Data to examine Block Start
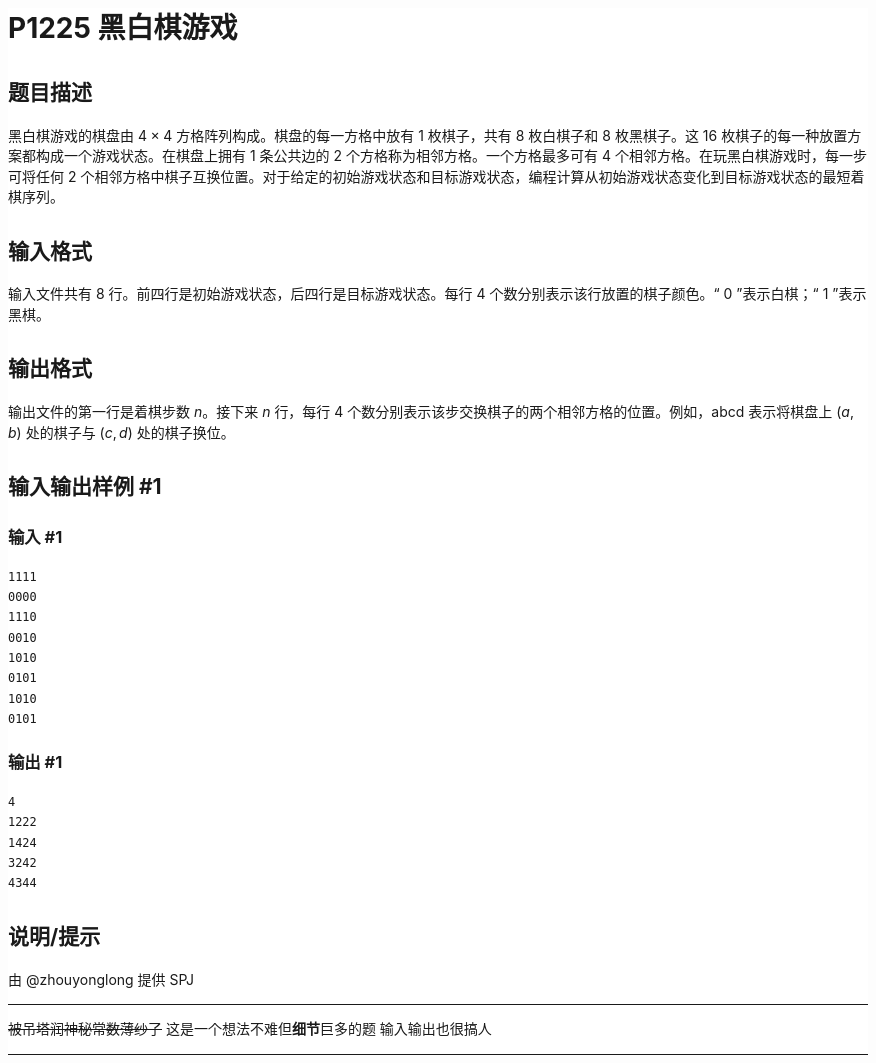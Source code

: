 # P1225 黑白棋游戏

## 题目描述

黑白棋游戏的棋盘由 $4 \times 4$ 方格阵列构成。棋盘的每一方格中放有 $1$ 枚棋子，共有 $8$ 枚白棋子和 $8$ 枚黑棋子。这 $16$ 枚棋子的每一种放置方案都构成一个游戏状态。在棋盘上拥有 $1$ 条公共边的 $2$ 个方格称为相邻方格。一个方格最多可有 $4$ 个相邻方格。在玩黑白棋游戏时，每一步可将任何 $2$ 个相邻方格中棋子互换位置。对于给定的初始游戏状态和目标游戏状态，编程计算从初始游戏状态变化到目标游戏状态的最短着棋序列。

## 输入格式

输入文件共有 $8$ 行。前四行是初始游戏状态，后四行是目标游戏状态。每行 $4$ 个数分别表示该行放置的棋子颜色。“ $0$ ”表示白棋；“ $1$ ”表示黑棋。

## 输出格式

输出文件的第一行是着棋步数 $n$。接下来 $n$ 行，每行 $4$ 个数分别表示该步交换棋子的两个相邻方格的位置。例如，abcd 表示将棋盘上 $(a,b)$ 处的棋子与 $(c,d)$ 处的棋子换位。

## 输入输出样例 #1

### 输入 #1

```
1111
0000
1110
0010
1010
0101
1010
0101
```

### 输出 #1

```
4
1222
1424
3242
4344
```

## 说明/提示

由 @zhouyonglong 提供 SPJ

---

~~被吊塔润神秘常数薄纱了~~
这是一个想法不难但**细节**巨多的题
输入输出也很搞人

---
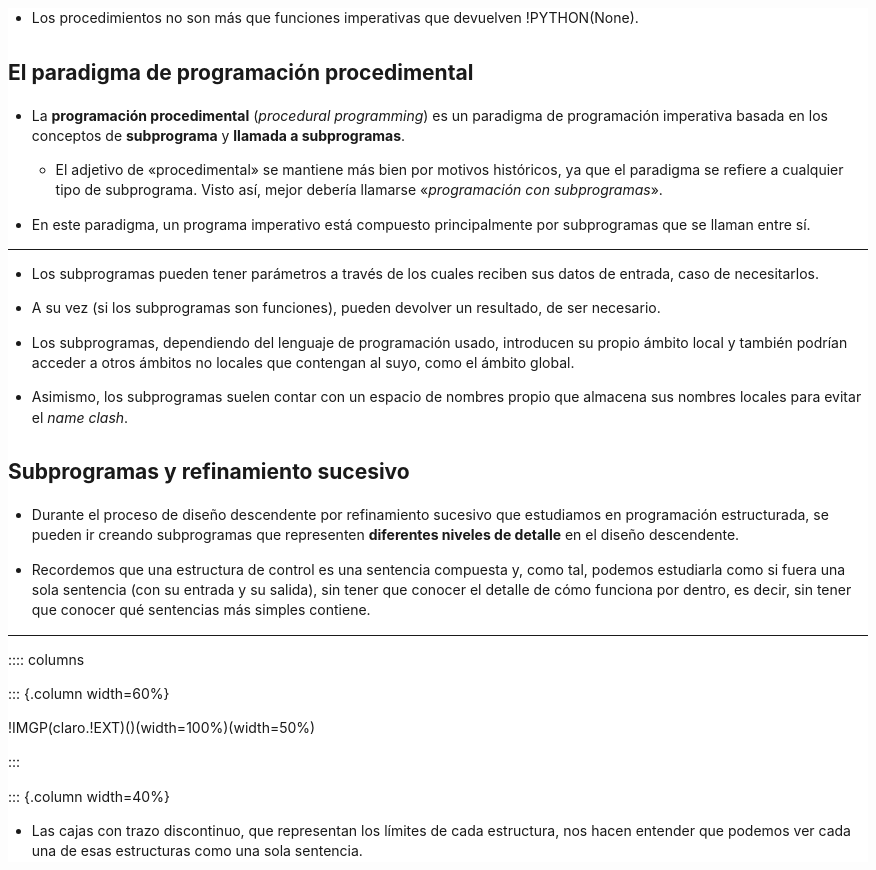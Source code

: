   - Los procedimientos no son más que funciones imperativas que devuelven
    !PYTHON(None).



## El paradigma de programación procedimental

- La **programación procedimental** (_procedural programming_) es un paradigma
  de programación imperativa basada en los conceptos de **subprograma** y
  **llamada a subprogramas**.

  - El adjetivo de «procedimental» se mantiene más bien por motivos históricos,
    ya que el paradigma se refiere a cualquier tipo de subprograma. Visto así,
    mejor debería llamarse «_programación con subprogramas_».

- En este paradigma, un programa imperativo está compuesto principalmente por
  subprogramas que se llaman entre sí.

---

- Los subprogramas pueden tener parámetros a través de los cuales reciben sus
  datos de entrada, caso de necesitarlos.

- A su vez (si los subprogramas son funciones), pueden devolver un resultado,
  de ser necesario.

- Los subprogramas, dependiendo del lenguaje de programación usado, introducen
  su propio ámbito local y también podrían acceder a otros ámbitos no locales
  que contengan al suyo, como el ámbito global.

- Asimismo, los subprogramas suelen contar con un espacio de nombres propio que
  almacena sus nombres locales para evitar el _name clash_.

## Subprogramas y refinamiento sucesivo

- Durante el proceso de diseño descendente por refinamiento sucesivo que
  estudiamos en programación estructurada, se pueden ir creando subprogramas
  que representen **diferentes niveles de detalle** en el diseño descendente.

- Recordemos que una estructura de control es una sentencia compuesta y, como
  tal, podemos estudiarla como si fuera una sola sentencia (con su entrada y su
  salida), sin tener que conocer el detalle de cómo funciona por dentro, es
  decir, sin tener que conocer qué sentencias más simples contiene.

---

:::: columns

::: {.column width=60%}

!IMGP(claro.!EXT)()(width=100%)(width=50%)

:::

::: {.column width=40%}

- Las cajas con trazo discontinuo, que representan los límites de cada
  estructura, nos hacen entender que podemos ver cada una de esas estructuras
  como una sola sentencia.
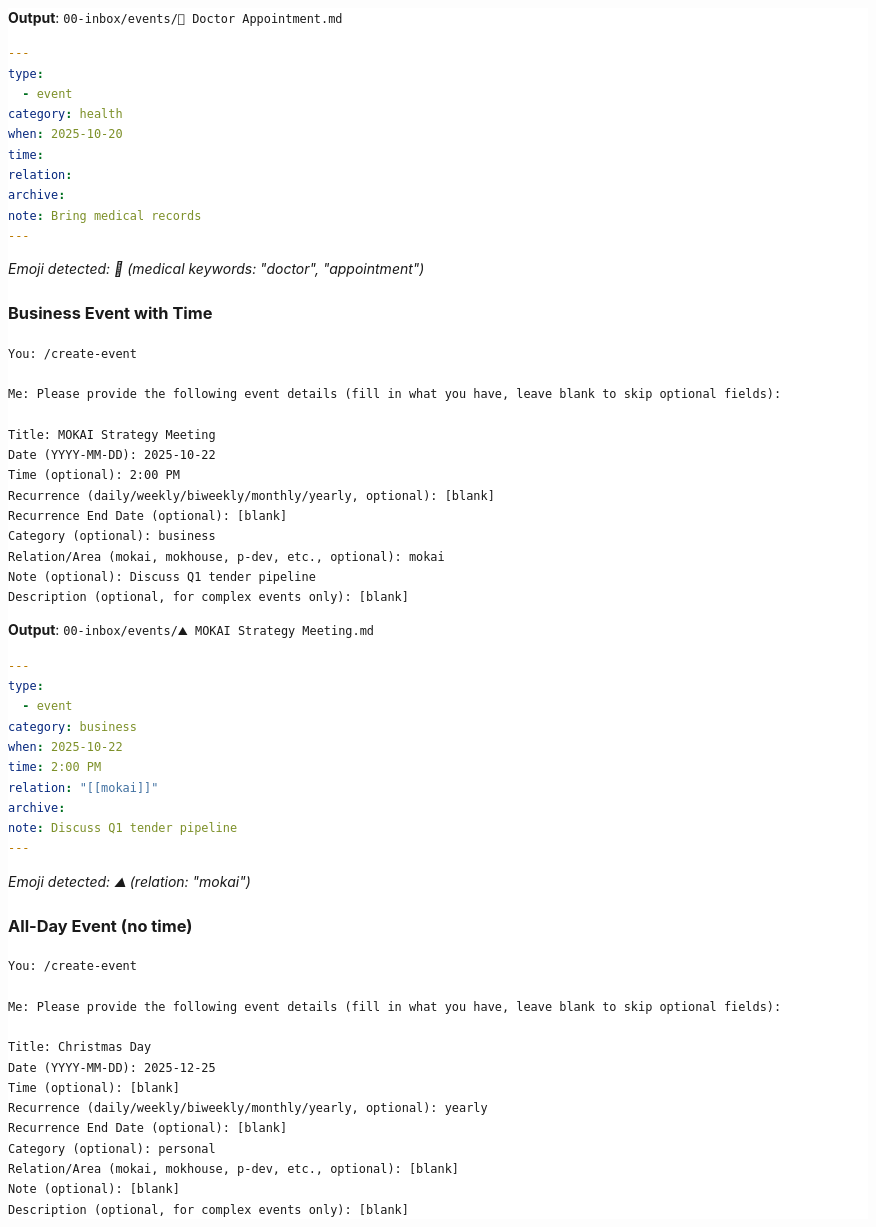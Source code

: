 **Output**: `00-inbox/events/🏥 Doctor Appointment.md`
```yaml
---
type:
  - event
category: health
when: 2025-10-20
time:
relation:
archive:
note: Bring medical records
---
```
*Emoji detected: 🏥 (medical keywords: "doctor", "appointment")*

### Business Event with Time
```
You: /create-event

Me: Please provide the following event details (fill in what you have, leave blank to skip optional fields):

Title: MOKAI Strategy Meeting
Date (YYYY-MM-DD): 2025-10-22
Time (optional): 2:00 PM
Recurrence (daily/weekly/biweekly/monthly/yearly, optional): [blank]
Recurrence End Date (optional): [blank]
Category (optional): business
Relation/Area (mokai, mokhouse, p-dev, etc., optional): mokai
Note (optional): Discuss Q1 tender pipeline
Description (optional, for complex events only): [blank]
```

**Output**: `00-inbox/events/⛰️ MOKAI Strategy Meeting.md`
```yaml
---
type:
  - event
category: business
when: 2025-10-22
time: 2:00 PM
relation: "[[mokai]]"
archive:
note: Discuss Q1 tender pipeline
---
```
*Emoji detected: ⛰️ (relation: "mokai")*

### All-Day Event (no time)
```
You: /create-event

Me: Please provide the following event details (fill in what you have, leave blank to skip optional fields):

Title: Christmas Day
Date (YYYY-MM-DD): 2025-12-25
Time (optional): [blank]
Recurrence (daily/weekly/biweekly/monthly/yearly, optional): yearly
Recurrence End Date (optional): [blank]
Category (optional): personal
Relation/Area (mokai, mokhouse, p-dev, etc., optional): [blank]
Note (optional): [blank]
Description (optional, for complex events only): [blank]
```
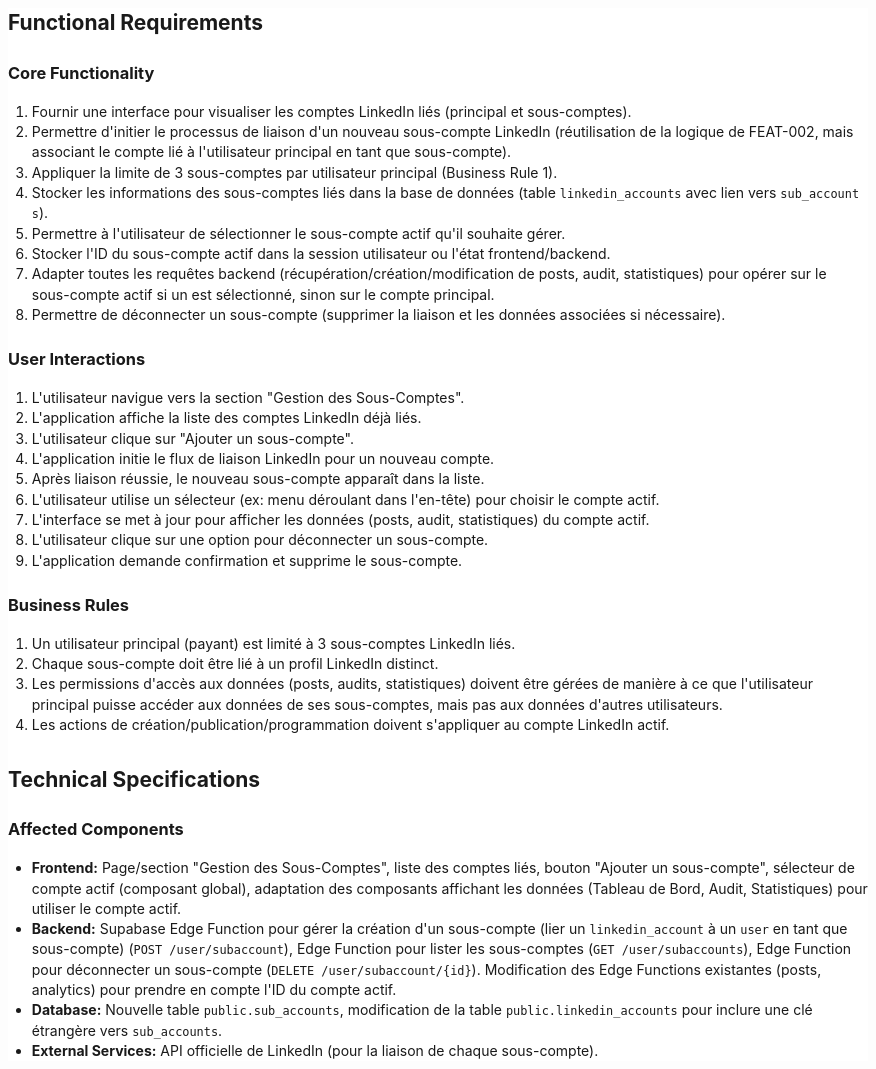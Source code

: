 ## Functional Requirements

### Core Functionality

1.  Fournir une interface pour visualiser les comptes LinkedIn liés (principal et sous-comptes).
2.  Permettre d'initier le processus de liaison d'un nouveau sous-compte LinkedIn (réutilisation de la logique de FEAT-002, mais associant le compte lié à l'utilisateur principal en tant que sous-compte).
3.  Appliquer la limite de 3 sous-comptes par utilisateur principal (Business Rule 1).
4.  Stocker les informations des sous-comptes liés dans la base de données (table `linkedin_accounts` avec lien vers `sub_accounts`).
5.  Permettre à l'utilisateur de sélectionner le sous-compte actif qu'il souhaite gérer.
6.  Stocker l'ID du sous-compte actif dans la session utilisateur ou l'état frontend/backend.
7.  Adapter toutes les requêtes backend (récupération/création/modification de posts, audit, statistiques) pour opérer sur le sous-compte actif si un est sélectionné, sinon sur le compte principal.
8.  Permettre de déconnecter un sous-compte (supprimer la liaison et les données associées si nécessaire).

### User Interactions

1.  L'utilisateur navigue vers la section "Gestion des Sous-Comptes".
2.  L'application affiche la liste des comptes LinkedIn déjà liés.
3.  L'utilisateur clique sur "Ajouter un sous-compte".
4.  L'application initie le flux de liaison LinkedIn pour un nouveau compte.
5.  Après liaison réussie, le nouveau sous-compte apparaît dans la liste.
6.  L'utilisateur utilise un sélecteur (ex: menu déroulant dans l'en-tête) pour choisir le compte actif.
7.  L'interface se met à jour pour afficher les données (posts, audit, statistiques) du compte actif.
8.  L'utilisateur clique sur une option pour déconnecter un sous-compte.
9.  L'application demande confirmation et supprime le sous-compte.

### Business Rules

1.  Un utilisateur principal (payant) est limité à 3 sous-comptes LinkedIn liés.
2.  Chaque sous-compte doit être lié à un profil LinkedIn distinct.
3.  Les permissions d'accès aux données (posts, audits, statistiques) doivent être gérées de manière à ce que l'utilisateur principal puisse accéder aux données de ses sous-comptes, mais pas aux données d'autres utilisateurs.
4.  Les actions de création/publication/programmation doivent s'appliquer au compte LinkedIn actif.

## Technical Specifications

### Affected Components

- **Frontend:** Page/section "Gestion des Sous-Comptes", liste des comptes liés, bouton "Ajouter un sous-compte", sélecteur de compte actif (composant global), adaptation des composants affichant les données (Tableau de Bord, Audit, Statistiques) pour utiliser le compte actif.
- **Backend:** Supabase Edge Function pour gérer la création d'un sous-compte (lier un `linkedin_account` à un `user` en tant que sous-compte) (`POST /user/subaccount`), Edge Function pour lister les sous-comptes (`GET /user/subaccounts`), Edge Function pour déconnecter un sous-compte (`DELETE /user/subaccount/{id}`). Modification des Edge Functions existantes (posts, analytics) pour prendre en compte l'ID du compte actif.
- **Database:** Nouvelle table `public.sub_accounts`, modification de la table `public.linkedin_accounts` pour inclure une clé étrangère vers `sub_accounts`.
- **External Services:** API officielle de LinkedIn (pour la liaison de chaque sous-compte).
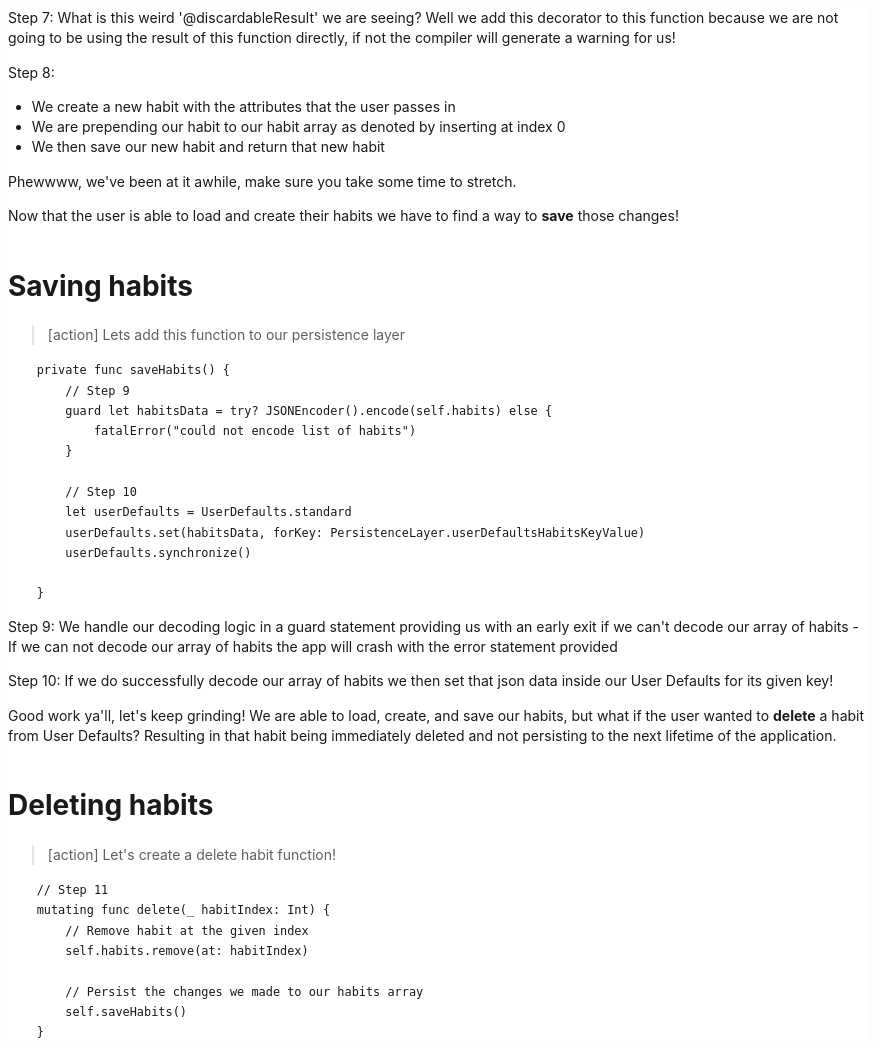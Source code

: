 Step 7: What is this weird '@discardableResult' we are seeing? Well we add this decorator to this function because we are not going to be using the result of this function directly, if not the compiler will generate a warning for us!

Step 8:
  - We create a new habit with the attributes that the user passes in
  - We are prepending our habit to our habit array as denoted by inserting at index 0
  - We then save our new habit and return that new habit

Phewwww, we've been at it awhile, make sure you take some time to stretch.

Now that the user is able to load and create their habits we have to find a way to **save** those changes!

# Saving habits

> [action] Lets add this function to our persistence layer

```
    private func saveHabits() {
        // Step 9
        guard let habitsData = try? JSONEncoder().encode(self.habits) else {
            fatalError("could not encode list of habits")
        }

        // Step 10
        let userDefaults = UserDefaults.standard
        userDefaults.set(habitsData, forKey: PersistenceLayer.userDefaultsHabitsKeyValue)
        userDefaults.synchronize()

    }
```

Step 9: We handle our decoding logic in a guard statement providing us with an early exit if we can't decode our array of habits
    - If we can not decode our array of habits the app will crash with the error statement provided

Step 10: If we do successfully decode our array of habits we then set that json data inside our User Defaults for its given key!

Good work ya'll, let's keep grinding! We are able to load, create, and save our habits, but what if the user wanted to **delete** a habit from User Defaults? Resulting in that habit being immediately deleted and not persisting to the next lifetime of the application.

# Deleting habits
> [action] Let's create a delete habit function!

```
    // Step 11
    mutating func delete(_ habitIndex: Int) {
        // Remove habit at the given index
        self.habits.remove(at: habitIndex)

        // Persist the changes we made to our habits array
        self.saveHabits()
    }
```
Data to examine Block End
Your goal
Return, in full, every line of these entries that holds "dans".

Response to this exercise
4.  Stocker les informations des sous-comptes liés dans la base de données (table `linkedin_accounts` avec lien vers `sub_accounts`).
6.  Stocker l'ID du sous-compte actif dans la session utilisateur ou l'état frontend/backend.
5.  Après liaison réussie, le nouveau sous-compte apparaît dans la liste.
6.  L'utilisateur utilise un sélecteur (ex: menu déroulant dans l'en-tête) pour choisir le compte actif.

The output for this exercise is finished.